His argument, since winning the House in 2010, conservatives have quietly won victory after victory:

Obamacare aside, events have actually gone the movement’s way ever since Republicans wrested control of the House of Representatives in the 2010 midterm elections. Discretionary spending has been falling. Federal-employee head count is down. And since 2010, deficit reduction has been more rapid than in any three-year period since the demobilization following World War II.

Discretionary spending (i.e., spending excluding transfer payments and interest) will fall even more in the decades ahead if the laws that the Tea Party helped get on the books stay there. The nonpartisan Congressional Budget Office projects that, under current law, by 2038 total spending on everything other than the major health-care programs, Social Security, and interest will decline to the smallest share of the economy since the 1930s.

Of course, don’t expect the mainstream media to tout those accomplishments. Instead, we’ll be getting a lot of football spiking in the coming days and weeks over the epic big government victory. And the Tea Party will continue to be deemed the big losers.

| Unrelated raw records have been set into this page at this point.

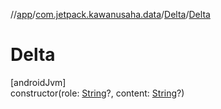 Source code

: //[app](../../../index.md)/[com.jetpack.kawanusaha.data](../index.md)/[Delta](index.md)/[Delta](-delta.md)

# Delta

[androidJvm]\
constructor(role: [String](https://kotlinlang.org/api/latest/jvm/stdlib/kotlin/-string/index.html)?, content: [String](https://kotlinlang.org/api/latest/jvm/stdlib/kotlin/-string/index.html)?)
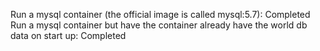 Run a mysql container (the official image is called mysql:5.7): Completed
Run a mysql container but have the container already have the world db data on start up: Completed

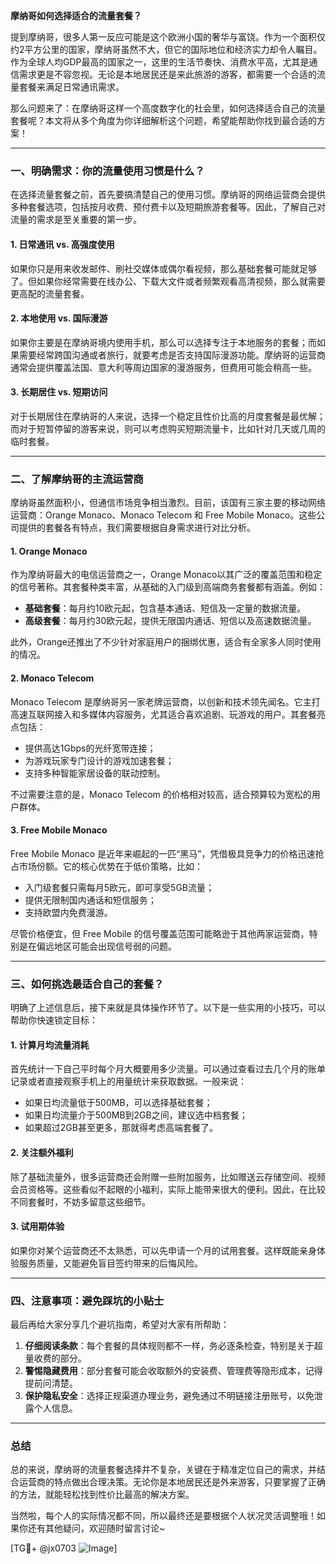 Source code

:**摩纳哥如何选择适合的流量套餐？**

提到摩纳哥，很多人第一反应可能是这个欧洲小国的奢华与富饶。作为一个面积仅约2平方公里的国家，摩纳哥虽然不大，但它的国际地位和经济实力却令人瞩目。作为全球人均GDP最高的国家之一，这里的生活节奏快、消费水平高，尤其是通信需求更是不容忽视。无论是本地居民还是来此旅游的游客，都需要一个合适的流量套餐来满足日常通讯需求。

那么问题来了：在摩纳哥这样一个高度数字化的社会里，如何选择适合自己的流量套餐呢？本文将从多个角度为你详细解析这个问题，希望能帮助你找到最合适的方案！

---

### 一、明确需求：你的流量使用习惯是什么？

在选择流量套餐之前，首先要搞清楚自己的使用习惯。摩纳哥的网络运营商会提供多种套餐选项，包括按月收费、预付费卡以及短期旅游套餐等。因此，了解自己对流量的需求是至关重要的第一步。

#### 1. **日常通讯 vs. 高强度使用**
如果你只是用来收发邮件、刷社交媒体或偶尔看视频，那么基础套餐可能就足够了。但如果你经常需要在线办公、下载大文件或者频繁观看高清视频，那么就需要更高配的流量套餐。

#### 2. **本地使用 vs. 国际漫游**
如果你主要是在摩纳哥境内使用手机，那么可以选择专注于本地服务的套餐；而如果需要经常跨国沟通或者旅行，就要考虑是否支持国际漫游功能。摩纳哥的运营商通常会提供覆盖法国、意大利等周边国家的漫游服务，但费用可能会稍高一些。

#### 3. **长期居住 vs. 短期访问**
对于长期居住在摩纳哥的人来说，选择一个稳定且性价比高的月度套餐是最优解；而对于短暂停留的游客来说，则可以考虑购买短期流量卡，比如针对几天或几周的临时套餐。

---

### 二、了解摩纳哥的主流运营商

摩纳哥虽然面积小，但通信市场竞争相当激烈。目前，该国有三家主要的移动网络运营商：Orange Monaco、Monaco Telecom 和 Free Mobile Monaco。这些公司提供的套餐各有特点，我们需要根据自身需求进行对比分析。

#### 1. **Orange Monaco**
作为摩纳哥最大的电信运营商之一，Orange Monaco以其广泛的覆盖范围和稳定的信号著称。其套餐种类丰富，从基础的入门级到高端商务套餐都有涵盖。例如：
- **基础套餐**：每月约10欧元起，包含基本通话、短信及一定量的数据流量。
- **高级套餐**：每月约30欧元起，提供无限国内通话、短信以及高速数据流量。

此外，Orange还推出了不少针对家庭用户的捆绑优惠，适合有全家多人同时使用的情况。

#### 2. **Monaco Telecom**
Monaco Telecom 是摩纳哥另一家老牌运营商，以创新和技术领先闻名。它主打高速互联网接入和多媒体内容服务，尤其适合喜欢追剧、玩游戏的用户。其套餐亮点包括：
- 提供高达1Gbps的光纤宽带连接；
- 为游戏玩家专门设计的游戏加速套餐；
- 支持多种智能家居设备的联动控制。

不过需要注意的是，Monaco Telecom 的价格相对较高，适合预算较为宽松的用户群体。

#### 3. **Free Mobile Monaco**
Free Mobile Monaco 是近年来崛起的一匹“黑马”，凭借极具竞争力的价格迅速抢占市场份额。它的核心优势在于低价策略，比如：
- 入门级套餐只需每月5欧元，即可享受5GB流量；
- 提供无限制国内通话和短信服务；
- 支持欧盟内免费漫游。

尽管价格便宜，但 Free Mobile 的信号覆盖范围可能略逊于其他两家运营商，特别是在偏远地区可能会出现信号弱的问题。

---

### 三、如何挑选最适合自己的套餐？

明确了上述信息后，接下来就是具体操作环节了。以下是一些实用的小技巧，可以帮助你快速锁定目标：

#### 1. **计算月均流量消耗**
首先统计一下自己平时每个月大概要用多少流量。可以通过查看过去几个月的账单记录或者直接观察手机上的用量统计来获取数据。一般来说：
- 如果日均流量低于500MB，可以选择基础套餐；
- 如果日均流量介于500MB到2GB之间，建议选中档套餐；
- 如果超过2GB甚至更多，那就得考虑高端套餐了。

#### 2. **关注额外福利**
除了基础流量外，很多运营商还会附赠一些附加服务，比如赠送云存储空间、视频会员资格等。这些看似不起眼的小福利，实际上能带来很大的便利。因此，在比较不同套餐时，不妨多留意这些细节。

#### 3. **试用期体验**
如果你对某个运营商还不太熟悉，可以先申请一个月的试用套餐。这样既能亲身体验服务质量，又能避免盲目签约带来的后悔风险。

---

### 四、注意事项：避免踩坑的小贴士

最后再给大家分享几个避坑指南，希望对大家有所帮助：
1. **仔细阅读条款**：每个套餐的具体规则都不一样，务必逐条检查，特别是关于超量收费的部分。
2. **警惕隐藏费用**：部分套餐可能会收取额外的安装费、管理费等隐形成本，记得提前问清楚。
3. **保护隐私安全**：选择正规渠道办理业务，避免通过不明链接注册账号，以免泄露个人信息。

---

### 总结

总的来说，摩纳哥的流量套餐选择并不复杂，关键在于精准定位自己的需求，并结合运营商的特点做出合理决策。无论你是本地居民还是外来游客，只要掌握了正确的方法，就能轻松找到性价比最高的解决方案。

当然啦，每个人的实际情况都不同，所以最终还是要根据个人状况灵活调整哦！如果你还有其他疑问，欢迎随时留言讨论~

[TG💪+ @jx0703 ![Image](https://github.com/user-attachments/assets/dbca1d08-cadb-493c-b0ec-ad6f7a83f270)]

But Coy doesn’t seem to expect the Tea Party to be slinking away anytime soon:

Say this for Tea Party Republicans: They don’t back down. No apologies for triggering a partial shutdown of the federal government, then refusing to raise the debt ceiling without concessions. Condemnation rains down on them from the White House, from foreign capitals, from public opinion polls, but the Tea Party rages on.